→ PROBLEM REQUIREMENTS
Without copying any pictures, restate exactly the lines from the start of the records through the line containing "### Data Set Information".

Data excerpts
== Segment start ==
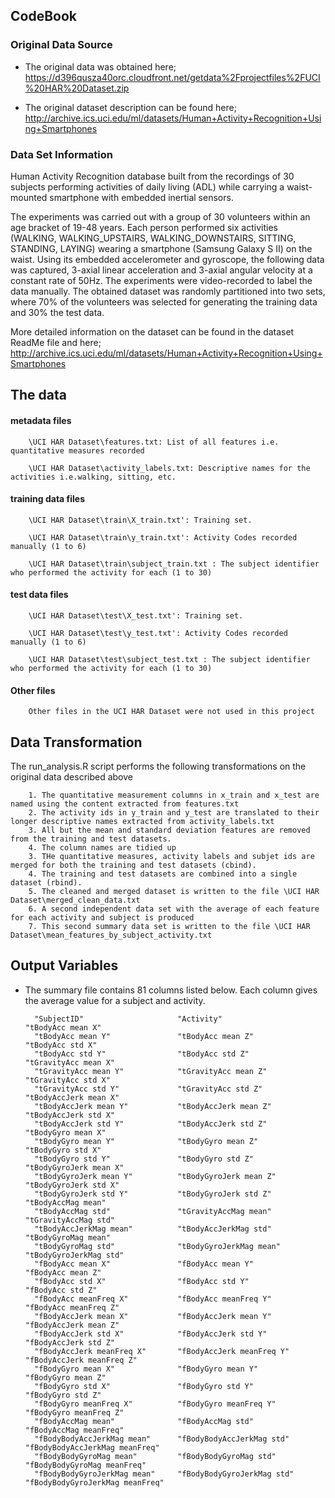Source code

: ## CodeBook
        	
### Original Data Source

* The original data was obtained here; https://d396qusza40orc.cloudfront.net/getdata%2Fprojectfiles%2FUCI%20HAR%20Dataset.zip 

* The original dataset description can be found here; http://archive.ics.uci.edu/ml/datasets/Human+Activity+Recognition+Using+Smartphones
		
### Data Set Information
		
Human Activity Recognition database built from the recordings of 30 subjects performing activities of daily living (ADL) while carrying a waist-mounted smartphone with embedded inertial sensors.
        
The experiments was  carried out with a group of 30 volunteers within an age bracket of 19-48 years. Each person performed six activities (WALKING, WALKING_UPSTAIRS, WALKING_DOWNSTAIRS, SITTING, STANDING, LAYING) wearing a smartphone (Samsung Galaxy S II) on the waist. Using its embedded accelerometer and gyroscope, the following data was captured, 3-axial linear acceleration and 3-axial angular velocity at a constant rate of 50Hz. The experiments were  video-recorded to label the data manually. The obtained dataset was randomly partitioned into two sets, where 70% of the volunteers was selected for generating the training data and 30% the test data.
		
More detailed information on the dataset can be found in the dataset ReadMe file and here; http://archive.ics.uci.edu/ml/datasets/Human+Activity+Recognition+Using+Smartphones
		
## The data

####   metadata files
        \UCI HAR Dataset\features.txt: List of all features i.e. quantitative measures recorded
	
        \UCI HAR Dataset\activity_labels.txt: Descriptive names for the activities i.e.walking, sitting, etc.

#### training data files
        \UCI HAR Dataset\train\X_train.txt': Training set.
	
        \UCI HAR Dataset\train\y_train.txt': Activity Codes recorded manually (1 to 6)
        
        \UCI HAR Dataset\train\subject_train.txt : The subject identifier who performed the activity for each (1 to 30)
	
#### test data files
        \UCI HAR Dataset\test\X_test.txt': Training set.
	
        \UCI HAR Dataset\test\y_test.txt': Activity Codes recorded manually (1 to 6)
        
        \UCI HAR Dataset\test\subject_test.txt : The subject identifier who performed the activity for each (1 to 30)

#### Other files 
        Other files in the UCI HAR Dataset were not used in this project
		
## Data Transformation
		
The run_analysis.R script performs the following transformations on the original data described above

        1. The quantitative measurement columns in x_train and x_test are named using the content extracted from features.txt
        2. The activity ids in y_train and y_test are translated to their longer descriptive names extracted from activity_labels.txt
        3. All but the mean and standard deviation features are removed from the training and test datasets.
        4. The column names are tidied up
        3. THe quantitative measures, activity labels and subjet ids are merged for both the training and test datasets (cbind).
        4. The training and test datasets are combined into a single dataset (rbind).
        5. The cleaned and merged dataset is written to the file \UCI HAR Dataset\merged_clean_data.txt
        6. A second independent data set with the average of each feature for each activity and subject is produced
        7. This second summary data set is written to the file \UCI HAR Dataset\mean_features_by_subject_activity.txt
		
## Output Variables
* The summary file contains 81 columns listed below. Each column gives the average value for a subject and activity.

        "SubjectID"                     "Activity"                      "tBodyAcc mean X"              
        "tBodyAcc mean Y"               "tBodyAcc mean Z"               "tBodyAcc std X"               
        "tBodyAcc std Y"                "tBodyAcc std Z"                "tGravityAcc mean X"           
        "tGravityAcc mean Y"            "tGravityAcc mean Z"            "tGravityAcc std X"            
        "tGravityAcc std Y"             "tGravityAcc std Z"             "tBodyAccJerk mean X"          
        "tBodyAccJerk mean Y"           "tBodyAccJerk mean Z"           "tBodyAccJerk std X"           
        "tBodyAccJerk std Y"            "tBodyAccJerk std Z"            "tBodyGyro mean X"             
        "tBodyGyro mean Y"              "tBodyGyro mean Z"              "tBodyGyro std X"              
        "tBodyGyro std Y"               "tBodyGyro std Z"               "tBodyGyroJerk mean X"         
        "tBodyGyroJerk mean Y"          "tBodyGyroJerk mean Z"          "tBodyGyroJerk std X"          
        "tBodyGyroJerk std Y"           "tBodyGyroJerk std Z"           "tBodyAccMag mean"             
        "tBodyAccMag std"               "tGravityAccMag mean"           "tGravityAccMag std"           
        "tBodyAccJerkMag mean"          "tBodyAccJerkMag std"           "tBodyGyroMag mean"            
        "tBodyGyroMag std"              "tBodyGyroJerkMag mean"         "tBodyGyroJerkMag std"         
        "fBodyAcc mean X"               "fBodyAcc mean Y"               "fBodyAcc mean Z"              
        "fBodyAcc std X"                "fBodyAcc std Y"                "fBodyAcc std Z"               
        "fBodyAcc meanFreq X"           "fBodyAcc meanFreq Y"           "fBodyAcc meanFreq Z"          
        "fBodyAccJerk mean X"           "fBodyAccJerk mean Y"           "fBodyAccJerk mean Z"          
        "fBodyAccJerk std X"            "fBodyAccJerk std Y"            "fBodyAccJerk std Z"           
        "fBodyAccJerk meanFreq X"       "fBodyAccJerk meanFreq Y"       "fBodyAccJerk meanFreq Z"      
        "fBodyGyro mean X"              "fBodyGyro mean Y"              "fBodyGyro mean Z"             
        "fBodyGyro std X"               "fBodyGyro std Y"               "fBodyGyro std Z"              
        "fBodyGyro meanFreq X"          "fBodyGyro meanFreq Y"          "fBodyGyro meanFreq Z"         
        "fBodyAccMag mean"              "fBodyAccMag std"               "fBodyAccMag meanFreq"         
        "fBodyBodyAccJerkMag mean"      "fBodyBodyAccJerkMag std"       "fBodyBodyAccJerkMag meanFreq" 
        "fBodyBodyGyroMag mean"         "fBodyBodyGyroMag std"          "fBodyBodyGyroMag meanFreq"    
        "fBodyBodyGyroJerkMag mean"     "fBodyBodyGyroJerkMag std"      "fBodyBodyGyroJerkMag meanFreq"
== Segment end ==
→ RESULT
Source code

: ## CodeBook
        	
### Original Data Source

* The original data was obtained here; https://d396qusza40orc.cloudfront.net/getdata%2Fprojectfiles%2FUCI%20HAR%20Dataset.zip 

* The original dataset description can be found here; http://archive.ics.uci.edu/ml/datasets/Human+Activity+Recognition+Using+Smartphones
		
### Data Set Information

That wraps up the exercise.